## Data extracted from a collection
····················
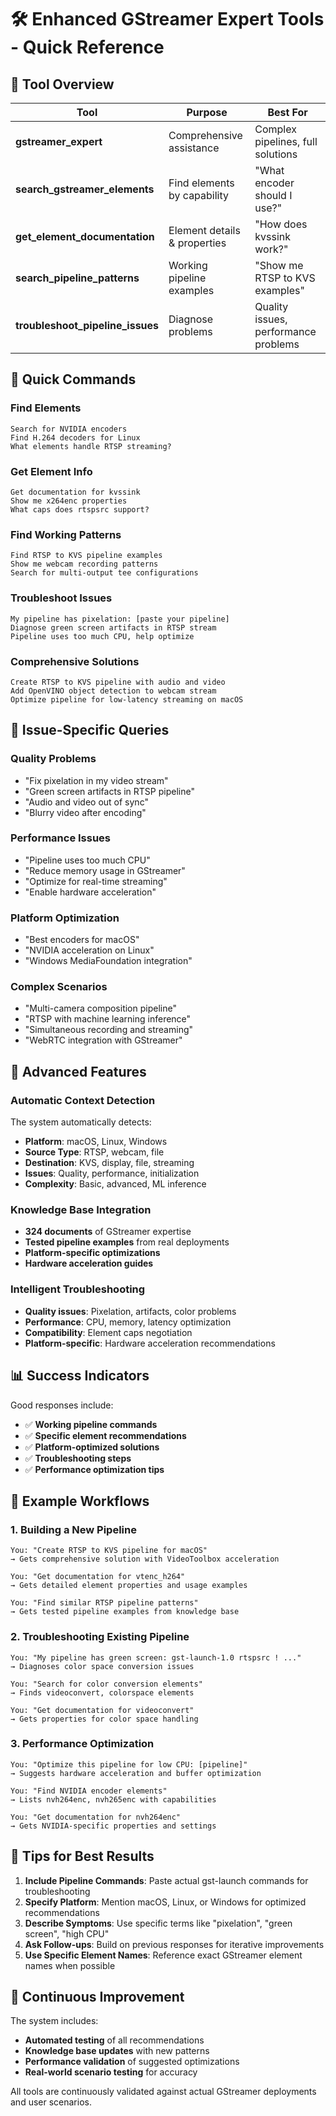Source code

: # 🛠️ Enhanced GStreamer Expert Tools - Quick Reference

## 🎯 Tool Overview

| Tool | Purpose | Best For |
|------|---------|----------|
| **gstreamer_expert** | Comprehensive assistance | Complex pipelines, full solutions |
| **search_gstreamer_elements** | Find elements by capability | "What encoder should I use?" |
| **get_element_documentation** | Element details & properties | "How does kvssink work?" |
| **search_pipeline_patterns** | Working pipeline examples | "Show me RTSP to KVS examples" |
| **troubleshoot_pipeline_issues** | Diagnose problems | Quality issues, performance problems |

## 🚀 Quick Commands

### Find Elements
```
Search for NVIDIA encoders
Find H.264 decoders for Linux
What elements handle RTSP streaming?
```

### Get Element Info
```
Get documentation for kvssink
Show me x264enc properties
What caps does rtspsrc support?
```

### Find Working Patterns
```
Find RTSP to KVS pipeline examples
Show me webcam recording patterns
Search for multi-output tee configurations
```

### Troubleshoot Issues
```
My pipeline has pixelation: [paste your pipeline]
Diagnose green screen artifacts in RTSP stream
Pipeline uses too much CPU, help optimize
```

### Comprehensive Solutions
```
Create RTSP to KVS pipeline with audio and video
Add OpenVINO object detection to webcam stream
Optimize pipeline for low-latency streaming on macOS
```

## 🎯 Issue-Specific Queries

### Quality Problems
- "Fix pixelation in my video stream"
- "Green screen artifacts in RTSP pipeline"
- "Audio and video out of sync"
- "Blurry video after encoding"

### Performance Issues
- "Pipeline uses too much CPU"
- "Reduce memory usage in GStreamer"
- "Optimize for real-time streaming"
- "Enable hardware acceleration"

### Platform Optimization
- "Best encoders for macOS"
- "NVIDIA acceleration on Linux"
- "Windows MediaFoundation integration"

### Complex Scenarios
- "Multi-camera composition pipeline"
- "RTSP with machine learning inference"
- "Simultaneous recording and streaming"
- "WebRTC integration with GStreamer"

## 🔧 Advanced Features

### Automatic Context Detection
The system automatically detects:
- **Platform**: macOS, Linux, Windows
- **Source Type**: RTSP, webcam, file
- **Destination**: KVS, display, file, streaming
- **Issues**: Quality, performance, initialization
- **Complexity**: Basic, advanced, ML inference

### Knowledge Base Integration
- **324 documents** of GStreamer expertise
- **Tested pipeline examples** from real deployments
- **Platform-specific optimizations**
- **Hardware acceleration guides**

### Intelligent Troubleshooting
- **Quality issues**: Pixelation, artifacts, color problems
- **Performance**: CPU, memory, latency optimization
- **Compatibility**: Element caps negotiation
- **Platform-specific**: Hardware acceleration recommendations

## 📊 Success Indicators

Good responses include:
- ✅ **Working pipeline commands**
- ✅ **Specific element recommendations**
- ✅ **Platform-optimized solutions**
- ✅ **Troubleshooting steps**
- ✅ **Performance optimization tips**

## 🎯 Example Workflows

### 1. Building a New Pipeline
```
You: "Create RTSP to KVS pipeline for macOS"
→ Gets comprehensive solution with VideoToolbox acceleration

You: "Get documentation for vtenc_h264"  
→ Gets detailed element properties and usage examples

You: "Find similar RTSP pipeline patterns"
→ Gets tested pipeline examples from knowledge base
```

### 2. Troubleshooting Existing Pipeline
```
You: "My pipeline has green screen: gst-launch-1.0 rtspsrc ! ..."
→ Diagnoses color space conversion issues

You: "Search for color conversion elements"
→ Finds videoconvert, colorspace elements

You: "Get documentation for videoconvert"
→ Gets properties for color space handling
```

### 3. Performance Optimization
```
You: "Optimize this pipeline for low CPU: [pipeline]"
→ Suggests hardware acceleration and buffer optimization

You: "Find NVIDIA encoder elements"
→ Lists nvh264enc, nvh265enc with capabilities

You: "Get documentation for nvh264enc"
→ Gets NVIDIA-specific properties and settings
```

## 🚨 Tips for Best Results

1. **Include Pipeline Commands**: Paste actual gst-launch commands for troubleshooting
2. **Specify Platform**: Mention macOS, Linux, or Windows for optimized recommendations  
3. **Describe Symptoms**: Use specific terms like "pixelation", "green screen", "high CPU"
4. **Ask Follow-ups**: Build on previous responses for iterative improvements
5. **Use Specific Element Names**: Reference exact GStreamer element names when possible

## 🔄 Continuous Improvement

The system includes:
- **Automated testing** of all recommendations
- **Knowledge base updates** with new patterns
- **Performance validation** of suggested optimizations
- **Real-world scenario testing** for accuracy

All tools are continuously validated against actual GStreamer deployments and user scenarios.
····················
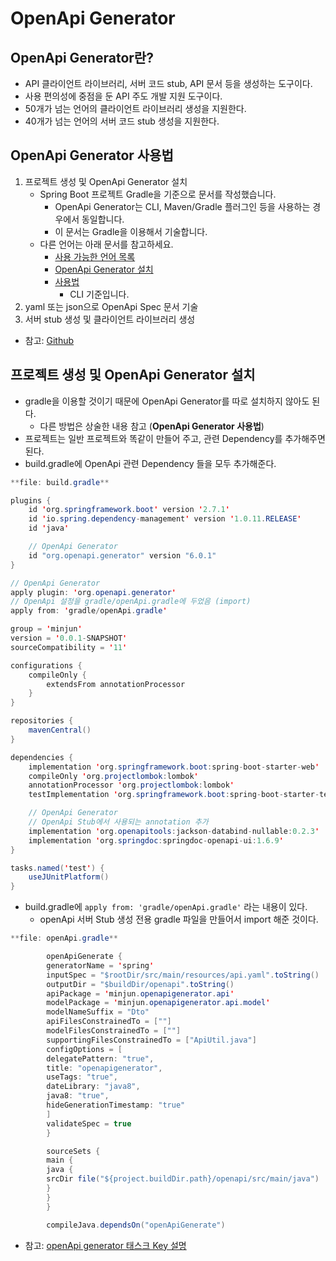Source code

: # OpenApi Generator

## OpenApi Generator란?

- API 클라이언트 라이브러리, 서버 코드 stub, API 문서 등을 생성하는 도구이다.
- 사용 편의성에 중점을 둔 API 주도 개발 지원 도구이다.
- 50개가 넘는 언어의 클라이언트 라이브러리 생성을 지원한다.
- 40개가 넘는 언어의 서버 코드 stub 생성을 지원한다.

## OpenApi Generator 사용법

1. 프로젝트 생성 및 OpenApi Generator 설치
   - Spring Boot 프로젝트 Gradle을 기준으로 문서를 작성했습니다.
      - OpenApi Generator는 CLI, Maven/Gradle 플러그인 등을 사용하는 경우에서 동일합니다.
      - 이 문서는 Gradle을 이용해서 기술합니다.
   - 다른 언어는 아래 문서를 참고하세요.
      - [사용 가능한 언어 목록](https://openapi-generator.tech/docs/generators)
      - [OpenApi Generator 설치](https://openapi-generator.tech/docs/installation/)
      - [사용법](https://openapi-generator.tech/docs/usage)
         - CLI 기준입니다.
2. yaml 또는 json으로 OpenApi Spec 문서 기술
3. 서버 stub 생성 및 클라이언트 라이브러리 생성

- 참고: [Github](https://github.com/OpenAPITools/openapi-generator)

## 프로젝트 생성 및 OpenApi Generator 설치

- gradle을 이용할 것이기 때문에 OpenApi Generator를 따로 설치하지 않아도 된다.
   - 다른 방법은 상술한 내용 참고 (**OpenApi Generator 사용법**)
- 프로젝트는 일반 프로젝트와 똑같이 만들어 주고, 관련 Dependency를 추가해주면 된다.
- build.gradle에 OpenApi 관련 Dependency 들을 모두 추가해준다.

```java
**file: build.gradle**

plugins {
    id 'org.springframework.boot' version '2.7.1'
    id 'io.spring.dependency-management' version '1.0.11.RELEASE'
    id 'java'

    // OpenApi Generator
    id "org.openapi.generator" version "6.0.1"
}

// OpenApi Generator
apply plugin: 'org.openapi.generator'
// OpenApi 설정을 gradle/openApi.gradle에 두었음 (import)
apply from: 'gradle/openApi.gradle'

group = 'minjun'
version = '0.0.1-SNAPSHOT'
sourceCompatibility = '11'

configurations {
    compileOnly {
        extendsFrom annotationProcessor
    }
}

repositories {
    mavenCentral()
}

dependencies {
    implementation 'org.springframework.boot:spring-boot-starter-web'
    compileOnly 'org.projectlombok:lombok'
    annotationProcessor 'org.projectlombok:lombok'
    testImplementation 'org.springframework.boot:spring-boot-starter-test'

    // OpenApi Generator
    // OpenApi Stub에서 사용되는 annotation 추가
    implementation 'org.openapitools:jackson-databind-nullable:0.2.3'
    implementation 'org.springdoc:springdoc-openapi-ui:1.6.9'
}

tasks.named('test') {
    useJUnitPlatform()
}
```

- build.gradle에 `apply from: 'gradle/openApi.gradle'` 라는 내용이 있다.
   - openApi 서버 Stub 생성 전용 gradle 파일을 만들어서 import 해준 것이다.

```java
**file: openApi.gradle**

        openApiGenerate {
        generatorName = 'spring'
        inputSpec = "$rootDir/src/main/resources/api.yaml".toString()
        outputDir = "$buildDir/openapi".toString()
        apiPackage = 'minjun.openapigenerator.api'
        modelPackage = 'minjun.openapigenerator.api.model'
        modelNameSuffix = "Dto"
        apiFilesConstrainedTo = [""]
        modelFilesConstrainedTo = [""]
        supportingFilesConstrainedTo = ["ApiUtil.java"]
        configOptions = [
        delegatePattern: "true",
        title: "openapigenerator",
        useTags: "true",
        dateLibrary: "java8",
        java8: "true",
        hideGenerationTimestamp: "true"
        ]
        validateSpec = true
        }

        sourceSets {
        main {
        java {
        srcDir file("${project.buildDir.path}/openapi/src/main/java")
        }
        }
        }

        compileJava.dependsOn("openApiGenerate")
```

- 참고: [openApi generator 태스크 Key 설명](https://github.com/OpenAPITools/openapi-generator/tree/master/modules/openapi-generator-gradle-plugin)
····················
## Exercise directions
Each line of the data in which the string "caps" appears needs to be copied.

## The completed task
What caps does rtspsrc support?
- **Compatibility**: Element caps negotiation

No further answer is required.